=== Data section ===

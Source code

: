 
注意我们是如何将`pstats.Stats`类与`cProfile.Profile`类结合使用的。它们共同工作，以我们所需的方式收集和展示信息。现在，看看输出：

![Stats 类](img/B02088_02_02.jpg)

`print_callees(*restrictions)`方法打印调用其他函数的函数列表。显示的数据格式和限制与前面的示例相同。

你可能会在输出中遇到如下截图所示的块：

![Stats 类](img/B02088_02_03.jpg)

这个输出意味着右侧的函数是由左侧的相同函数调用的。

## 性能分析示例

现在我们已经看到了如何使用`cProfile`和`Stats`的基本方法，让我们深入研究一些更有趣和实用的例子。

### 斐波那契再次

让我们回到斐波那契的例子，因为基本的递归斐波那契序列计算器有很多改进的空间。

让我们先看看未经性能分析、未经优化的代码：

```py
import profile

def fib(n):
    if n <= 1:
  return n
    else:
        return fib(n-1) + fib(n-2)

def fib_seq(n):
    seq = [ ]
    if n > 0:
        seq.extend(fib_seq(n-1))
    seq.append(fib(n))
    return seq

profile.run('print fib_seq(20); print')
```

===

What to produce
Write the complete data out, exactly as above.

Your response
Source code

: 
注意我们是如何将`pstats.Stats`类与`cProfile.Profile`类结合使用的。它们共同工作，以我们所需的方式收集和展示信息。现在，看看输出：

![Stats 类](img/B02088_02_02.jpg)

`print_callees(*restrictions)`方法打印调用其他函数的函数列表。显示的数据格式和限制与前面的示例相同。

你可能会在输出中遇到如下截图所示的块：

![Stats 类](img/B02088_02_03.jpg)

这个输出意味着右侧的函数是由左侧的相同函数调用的。

## 性能分析示例

现在我们已经看到了如何使用`cProfile`和`Stats`的基本方法，让我们深入研究一些更有趣和实用的例子。

### 斐波那契再次

让我们回到斐波那契的例子，因为基本的递归斐波那契序列计算器有很多改进的空间。

让我们先看看未经性能分析、未经优化的代码：

```py
import profile

def fib(n):
    if n <= 1:
  return n
    else:
        return fib(n-1) + fib(n-2)

def fib_seq(n):
    seq = [ ]
    if n > 0:
        seq.extend(fib_seq(n-1))
    seq.append(fib(n))
    return seq

profile.run('print fib_seq(20); print')
```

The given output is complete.